A Spiritual journey

Hello everyone!  On Friday I helped at the Acorn Centre and was pleased that I had been missed on the previous Friday.  I am beginning to feel better in myself, but I am easily tired.  I was absolutely shattered after my stint of helping at the Centre.  My sister Janet joined us for our evening meal, and it was good to see that she was in good form.  My beloved cooked the salmon in some creamy mushroom sauce, after soaking it in a flavoursome marinade overnight.  He served it with stir fried peppers, tomatoes, and mushrooms and pasta.  We were pleased that Janet enjoyed the meal; she is always very appreciative.  We all watched Coronation Street, as Janet had expressed the wish to see the demise of Vera Duckworth.  We do not usually watch Soaps, although the sudden death of Vera was tackled in a very sensitive way.  In particular her husband Jack played the part of a bereaved man very well.  My beloved had been struck by the death of the soap star Vera Duckworth being a discussion topic on PM on radio 4!  Soap stars seem to be regarded as real people by their viewers.  Janet was grateful to us for allowing her to watch it.  She was really moved by the death and wept, as of course she had also lost her husband, which made the loss more poignant for her.  It all seemed a little boring too me, but I have not watched soaps for years, so at least I will not feel compelled to get back into watching them.

 

One amusing incident when David was with us on Wednesday, was when suddenly the coffee cup handle decided to separate from the cup, as David held it and crash to the ground!!  What made it so funny was the expression on his face and I just found it so funny.  Fortunately he did not burn himself; he just lost the last drop of coffee.  It was so sudden and unexpected and I suddenly remembered it, as I was writing my thoughts down.

 

Whilst Janet was with us we also watched the final episode of the extreme pilgrim, when the Anglican vicar, Peter Owen spent three weeks alone in the desert.  It was the most demanding aspect of his pilgrimage and I was struck by how he had to get used to the solitary existence even without his film crew.  I was not surprised that he was somewhat daunted by the prospect, especially after father Lazarus had warned him of the threat of constant assaults by the devil and his demons.  He seemed to cope with the experience, and it will certainly have made a mark on his spiritual journey, especially as he came to terms with his failed marriage and his separation from his children. 

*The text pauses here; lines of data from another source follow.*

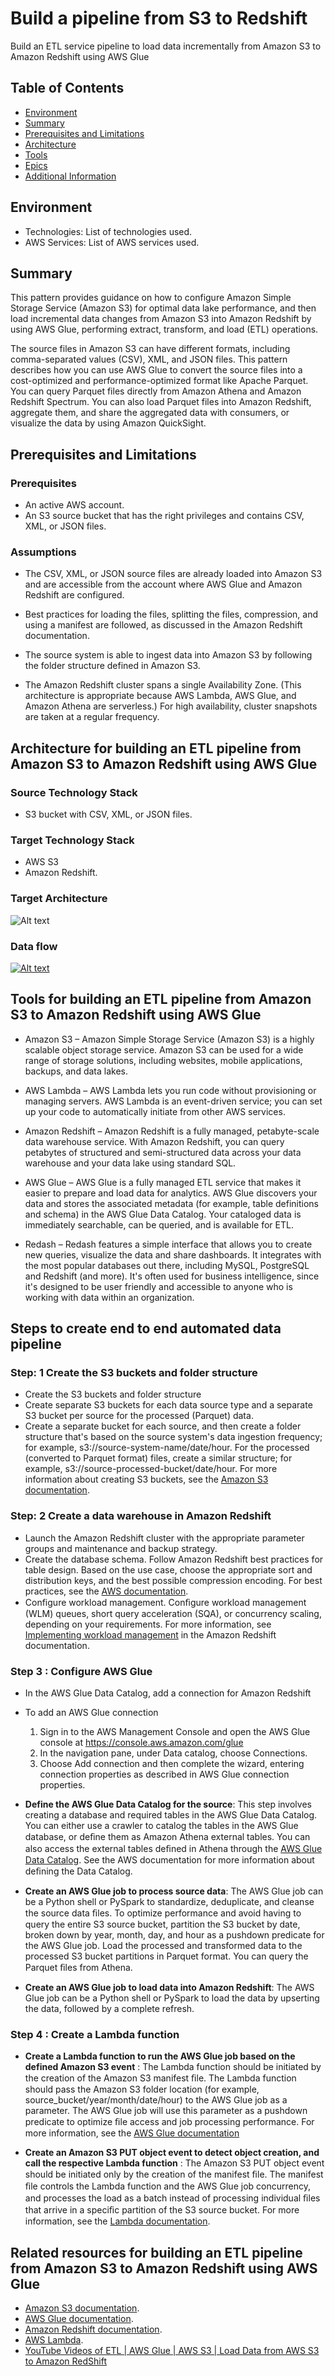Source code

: # Build a pipeline from S3 to Redshift

Build an ETL service pipeline to load data incrementally from Amazon S3 to Amazon Redshift using AWS Glue

## Table of Contents

- [Environment](#environment)
- [Summary](#summary)
- [Prerequisites and Limitations](#prerequisites-and-limitations)
- [Architecture](#architecture)
- [Tools](#tools)
- [Epics](#epics)
- [Additional Information](#additional-information)


## Environment

- Technologies: List of technologies used.
- AWS Services: List of AWS services used.

## Summary

This pattern provides guidance on how to configure Amazon Simple Storage Service (Amazon S3) for optimal data lake performance, and then load incremental data changes from Amazon S3 into Amazon Redshift by using AWS Glue, performing extract, transform, and load (ETL) operations. 

The source files in Amazon S3 can have different formats, including comma-separated  values (CSV), XML, and JSON files. This pattern describes how you can use AWS Glue to convert the source files into a cost-optimized and performance-optimized  format like Apache Parquet. You can query Parquet files directly from Amazon Athena and Amazon Redshift Spectrum. You can also load Parquet files into Amazon Redshift, aggregate them, and share the aggregated data with consumers, or visualize the data by using Amazon QuickSight.

## Prerequisites and Limitations

### Prerequisites

- An active AWS account.
- An S3 source bucket that has the right privileges and contains CSV, XML, or JSON files.
### Assumptions

- The CSV, XML, or JSON source files are already loaded into Amazon S3 and are accessible from the account where AWS Glue and Amazon Redshift are configured.

- Best practices for loading the files, splitting the files, compression, and using a manifest are followed, as discussed in the Amazon Redshift documentation.

- The source system is able to ingest data into Amazon S3 by following the folder structure defined in Amazon S3.

- The Amazon Redshift cluster spans a single Availability Zone. (This architecture is appropriate because AWS Lambda, AWS Glue, and Amazon Athena are serverless.) For high availability, cluster snapshots are taken at a regular frequency.


## Architecture for building an ETL pipeline from Amazon S3 to Amazon Redshift using AWS Glue


### Source Technology Stack

- S3 bucket with CSV, XML, or JSON files.

### Target Technology Stack

- AWS S3
- Amazon Redshift.

### Target Architecture

![Alt text](https://github.com/gaurangkudale/AWS-Data-Pipeline/blob/main-gk/aws%20data-pipeline.png)

### Data flow
[![Alt text](<AWS Data Pipeline.drawio.png>)](https://github.com/gaurangkudale/AWS-Data-Pipeline/blob/main-gk/AWS%20Data%20Pipeline.drawio.png)
## Tools for building an ETL pipeline from Amazon S3 to Amazon Redshift using AWS Glue

- Amazon S3 – Amazon Simple Storage Service (Amazon S3) is a highly scalable object storage service. Amazon S3 can be used for a wide range of storage solutions, including websites, mobile applications, backups, and data lakes.

- AWS Lambda – AWS Lambda lets you run code without provisioning or managing servers. AWS Lambda is an event-driven service; you can set up your code to automatically initiate from other AWS services.

- Amazon Redshift – Amazon Redshift is a fully managed, petabyte-scale data warehouse service. With Amazon Redshift, you can query petabytes of structured and semi-structured data across your data warehouse and your data lake using standard SQL.

- AWS Glue – AWS Glue is a fully managed ETL service that makes it easier to prepare and load data for analytics. AWS Glue discovers your data and stores the associated metadata (for example, table definitions and schema) in the AWS Glue Data Catalog. Your cataloged data is immediately searchable, can be queried, and is available for ETL.

- Redash – Redash features a simple interface that allows you to create new queries, visualize the data and share dashboards. It integrates with the most popular databases out there, including MySQL, PostgreSQL and Redshift (and more). It's often used for business intelligence, since it's designed to be user friendly and accessible to anyone who is working with data within an organization.

## Steps to create end to end automated data pipeline

### Step: 1 Create the S3 buckets and folder structure

- Create the S3 buckets and folder structure
- Create separate S3 buckets for each data source type and a separate S3 bucket per source for the processed (Parquet) data.
- Create a separate bucket for each source, and then create a folder structure that's based on the source system's data ingestion frequency; for example, s3://source-system-name/date/hour. For the processed (converted to Parquet format) files, create a similar structure; for example, s3://source-processed-bucket/date/hour. For more information about creating S3 buckets, see the [Amazon S3 documentation](https://docs.aws.amazon.com/AmazonS3/latest/userguide/create-bucket-overview.html).



### Step: 2 Create a data warehouse in Amazon Redshift

- Launch the Amazon Redshift cluster with the appropriate parameter groups and maintenance and backup strategy.
- Create the database schema. Follow Amazon Redshift best practices for table design. Based on the use case, choose the appropriate sort and distribution keys, and the best possible compression encoding. For best practices, see the [AWS documentation](https://docs.aws.amazon.com/redshift/latest/dg/c_designing-tables-best-practices.html).
- Configure workload management. Conﬁgure workload management (WLM) queues, short query acceleration (SQA), or concurrency scaling, depending on your requirements. For more information, see [Implementing workload management](https://docs.aws.amazon.com/redshift/latest/dg/cm-c-implementing-workload-management.html) in the Amazon Redshift documentation.

### Step 3 : Configure AWS Glue

- In the AWS Glue Data Catalog, add a connection for Amazon Redshift

- To add an AWS Glue connection
  1. Sign in to the AWS Management Console and open the AWS Glue console at https://console.aws.amazon.com/glue
  2. In the navigation pane, under Data catalog, choose Connections.
  3. Choose Add connection and then complete the wizard, entering connection properties as described in AWS Glue connection properties.

- **Define the AWS Glue Data Catalog for the source**: This step involves creating a database and required tables in the AWS Glue Data Catalog. You can either use a crawler to catalog the tables in the AWS Glue database, or deﬁne them as Amazon Athena external tables. You can also access the external tables deﬁned in Athena through the [AWS Glue Data Catalog](https://docs.aws.amazon.com/glue/latest/dg/what-is-glue.html). See the AWS documentation for more information about deﬁning the Data Catalog.
- **Create an AWS Glue job to process source data**: The AWS Glue job can be a Python shell or PySpark to standardize, deduplicate, and cleanse the source data ﬁles. To optimize performance and avoid having to query the entire S3 source bucket, partition the S3 bucket by date, broken down by year, month, day, and hour as a pushdown predicate for the AWS Glue job. Load the processed and transformed data to the processed S3 bucket partitions in Parquet format. You can query the Parquet ﬁles from Athena. 

- **Create an AWS Glue job to load data into Amazon Redshift**: The AWS Glue job can be a Python shell or PySpark to load the data by upserting the data, followed by a complete refresh.


### Step 4 : Create a Lambda function
- **Create a Lambda function to run the AWS Glue job based on the defined Amazon S3 event** : The Lambda function should be initiated by the creation of the Amazon S3 manifest ﬁle. The Lambda function should pass the Amazon S3 folder location (for example, source_bucket/year/month/date/hour) to the AWS Glue job as a parameter. The AWS Glue job will use this parameter as a pushdown predicate to optimize ﬁle access and job processing performance. For more information, see the [AWS Glue documentation](https://docs.aws.amazon.com/glue/latest/dg/aws-glue-programming-python-calling.html)

- **Create an Amazon S3 PUT object event to detect object creation, and call the respective Lambda function** : The Amazon S3 PUT object event should be initiated only by the creation of the manifest ﬁle. The manifest ﬁle controls the Lambda function and the AWS Glue job concurrency, and processes the load as a batch instead of processing individual ﬁles that arrive in a speciﬁc partition of the S3 source bucket. For more information, see the [Lambda documentation](https://docs.aws.amazon.com/lambda/latest/dg/with-s3-example.html).



## Related resources for building an ETL pipeline from Amazon S3 to Amazon Redshift using AWS Glue


- [Amazon S3 documentation](https://docs.aws.amazon.com/AmazonS3/latest/userguide/GetStartedWithS3.html).
- [AWS Glue documentation](https://docs.aws.amazon.com/glue/latest/dg/what-is-glue.html).
- [Amazon Redshift documentation](https://docs.aws.amazon.com/redshift/latest/gsg/getting-started.html).
- [AWS Lambda](https://aws.amazon.com/lambda/).
- [YouTube Videos of ETL | AWS Glue | AWS S3 | Load Data from AWS S3 to Amazon RedShift](https://www.youtube.com/watch?v=8tr9kCJTBl4)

It was the nearest to a modern day reflection of the temptations Jesus faced in the wilderness after his baptism, when he worked out the nature of his ministry.  It was easy to see the unforgiving barren landscape which would have been the back drop to the temptations of our Lord.  It seemed to me amazing that the Bedouin could survive in such terrain, which they had been doing for centuries.  For me the worst part would have been the isolation, as I need people; I would have heard every slight noise and been unable to sleep at all.  Times of retreat can be helpful to take stock of my spiritual journey, but I would feel more supported with people nearby.  I am so thankful for being able to share my life with my beloved; it is just so special just to be able to look up and know he is there, and know that he can look up and see me.  He makes me feel complete.  This is the day that the Lord has made and I rejoice and am glad in it.